Ilaria Cucchi è una donna a cui è stato ucciso il fratello sotto custodia cautelare e a cui è stata negata verità e giustizia per sei anni. Questo è sufficiente per provare solidarietà e comprensione nei suoi confronti, quale che sia la sua netiquette. A differenza del Corriere della Sera, che oggi la paragona niente meno che ai terroristi degli anni settanta, penso sia sbagliato provare empatia solo nei confronti delle vittime che si mostrano remissive, impotenti, si limitano a chiedere verità, a dichiarare fiducia nello stato. A volte, gli stati si comportano in modo giusto e affidabile proprio grazie all’attivismo e alla determinazione di persone come Ilaria Cucchi. La grande stampa non sempre è altrettanto determinata nel fare informazione ed esercitare controllo. D’altra parte, una stampa all’altezza del suo compito, più che spiegare alle vittime come fare le vittime, spiega ai servitori dello stato come servire lo stato, e dunque ai tutori dell’ordine come sia loro primo dovere garantire la vita e l’incolumità delle persone tenute sotto la loro custodia, pure quando credono di avere a che fare solo con un drogato di merda.
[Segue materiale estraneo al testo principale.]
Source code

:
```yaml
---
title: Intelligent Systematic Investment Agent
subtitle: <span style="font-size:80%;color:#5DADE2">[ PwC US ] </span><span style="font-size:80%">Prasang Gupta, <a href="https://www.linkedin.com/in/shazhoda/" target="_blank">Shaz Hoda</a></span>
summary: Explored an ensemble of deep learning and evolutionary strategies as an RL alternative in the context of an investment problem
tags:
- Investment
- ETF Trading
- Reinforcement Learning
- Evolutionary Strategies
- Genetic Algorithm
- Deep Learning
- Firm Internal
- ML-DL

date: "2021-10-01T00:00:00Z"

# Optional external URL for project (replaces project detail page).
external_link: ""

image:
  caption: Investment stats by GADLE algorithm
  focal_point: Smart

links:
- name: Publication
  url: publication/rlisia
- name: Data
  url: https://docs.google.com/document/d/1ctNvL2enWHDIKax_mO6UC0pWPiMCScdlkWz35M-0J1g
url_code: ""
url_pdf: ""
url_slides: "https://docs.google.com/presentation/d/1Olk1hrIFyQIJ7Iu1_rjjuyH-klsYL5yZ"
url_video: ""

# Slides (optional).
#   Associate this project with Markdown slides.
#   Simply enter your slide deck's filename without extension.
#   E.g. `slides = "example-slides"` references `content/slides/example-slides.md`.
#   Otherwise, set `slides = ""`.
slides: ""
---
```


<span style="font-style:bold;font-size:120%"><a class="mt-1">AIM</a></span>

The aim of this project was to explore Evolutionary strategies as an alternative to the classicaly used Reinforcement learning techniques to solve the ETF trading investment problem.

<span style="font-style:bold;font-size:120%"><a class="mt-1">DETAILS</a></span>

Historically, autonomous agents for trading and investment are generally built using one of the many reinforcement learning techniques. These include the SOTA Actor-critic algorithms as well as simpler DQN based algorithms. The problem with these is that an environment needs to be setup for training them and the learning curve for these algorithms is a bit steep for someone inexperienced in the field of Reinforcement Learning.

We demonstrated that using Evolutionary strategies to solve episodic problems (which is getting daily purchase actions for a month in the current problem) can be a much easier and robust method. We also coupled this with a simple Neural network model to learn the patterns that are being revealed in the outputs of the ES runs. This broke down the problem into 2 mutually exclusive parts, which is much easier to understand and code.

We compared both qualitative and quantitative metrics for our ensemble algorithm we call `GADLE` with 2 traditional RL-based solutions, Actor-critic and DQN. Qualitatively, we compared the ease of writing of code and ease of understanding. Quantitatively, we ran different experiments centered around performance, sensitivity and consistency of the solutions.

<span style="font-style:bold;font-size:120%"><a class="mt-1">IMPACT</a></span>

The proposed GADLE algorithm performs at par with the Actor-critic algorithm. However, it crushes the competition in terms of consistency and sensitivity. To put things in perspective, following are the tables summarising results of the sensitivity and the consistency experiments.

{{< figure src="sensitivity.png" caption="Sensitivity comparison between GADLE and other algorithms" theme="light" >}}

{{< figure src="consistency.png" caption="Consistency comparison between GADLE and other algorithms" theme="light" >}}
Alcuni dichiarano di stare dalla parte di Ilaria Cucchi anche quando sbaglia, altri l’accusano di avere messo alla gogna un carabiniere, di essere stata giustizialista e non garantista; il legale del carabiniere dice che il suo assistito ha ricevuto insulti e minacce e annuncia querela per diffamazione nei confronti di Ilaria, già querelata un anno fa dal sindacato di polizia penitenziaria per istigazione all’odio contro una intera categoria (la loro). Ilaria Cucchi ha pubblicato sulla sua pagina FB la foto già pubblica di un carabiniere palestrato, indagato per la morte di Stefano, per mostrarne la fisicità, il modo di ostentarla, la sproporzione di forza tra quei carabinieri intercettati e indagati per averlo pestato e lui che pesava solo 43 chili, impossibilito ad opporre una effettiva resistenza ai pubblici ufficiali. Di seguito Ilaria Cucchi ha rifiutato i commenti violenti, ha scritto di non voler rispondere alla violenza con la violenza e di voler ottenere solo giustizia. Basta navigare un po’ i social media o dare una scorsa a qualche fogliaccio, per vedere che di insulti e offese ne ha ricevuti soprattutto lei, come le succede da anni. Del post risponde ai giornali e si dichiara non pentita.

Sulla opportunità di un atto si può sempre discutere. Magari, mantenendo il senso delle proporzioni. Ma nessuna regola è stata violata. Su Facebook le condivisioni di testi e immagini sono ordinarie. Chiunque, può regolare la privacy del proprio profilo di FB e decidere cosa condividere e con chi. Indicare il nome e la foto di un indagato non è un reato. I giornali lo fanno spesso, espongono al giudizio pubblico chi non è stato ancora condannato e con ciò esercitano il diritto di cronaca e la libertà d’espressione. Anche una pagina di facebook può farlo. Qualcuno avrà reagito male, ma tanti hanno soltanto riguadagnato memoria e attenzione per un delitto, un caso di illegalità e abuso di potere. Un caso sul quale si sono esercitate pressioni e coperture da parte della politica e degli apparati coinvolti, rispetto ai quali, l’attenzione dell’opinione pubblica, non è una gogna, ma un sano contrappeso e una garanzia. Una garanzia migliore di quel garantismo che alla gogna mette le vittime.